*Exercise*. Scan the records for "images". Show the matching lines.

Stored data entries
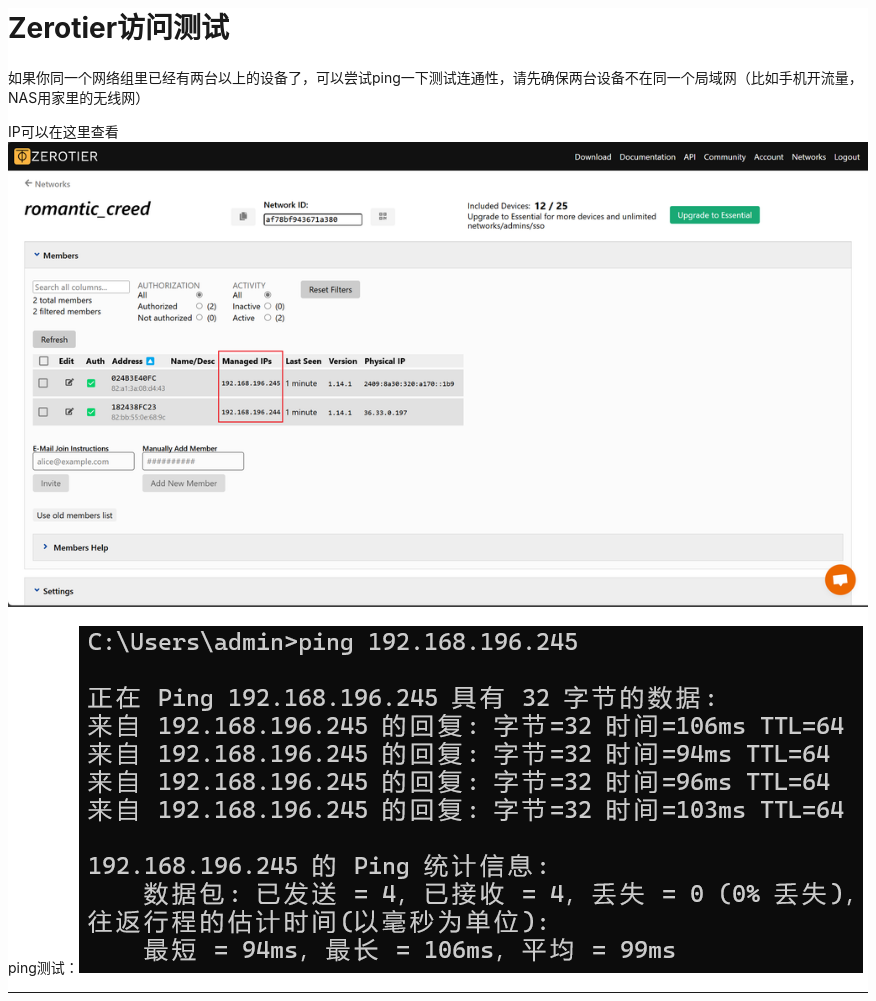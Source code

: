 
# Zerotier访问测试

如果你同一个网络组里已经有两台以上的设备了，可以尝试ping一下测试连通性，请先确保两台设备不在同一个局域网（比如手机开流量，NAS用家里的无线网）

IP可以在这里查看![](assets/images/2024-10-28-18-02-00-image.png)

ping测试：![](assets/images/2024-10-28-18-07-13-image.png)

---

*Answer space*.
IP可以在这里查看![](assets/images/2024-10-28-18-02-00-image.png)
ping测试：![](assets/images/2024-10-28-18-07-13-image.png)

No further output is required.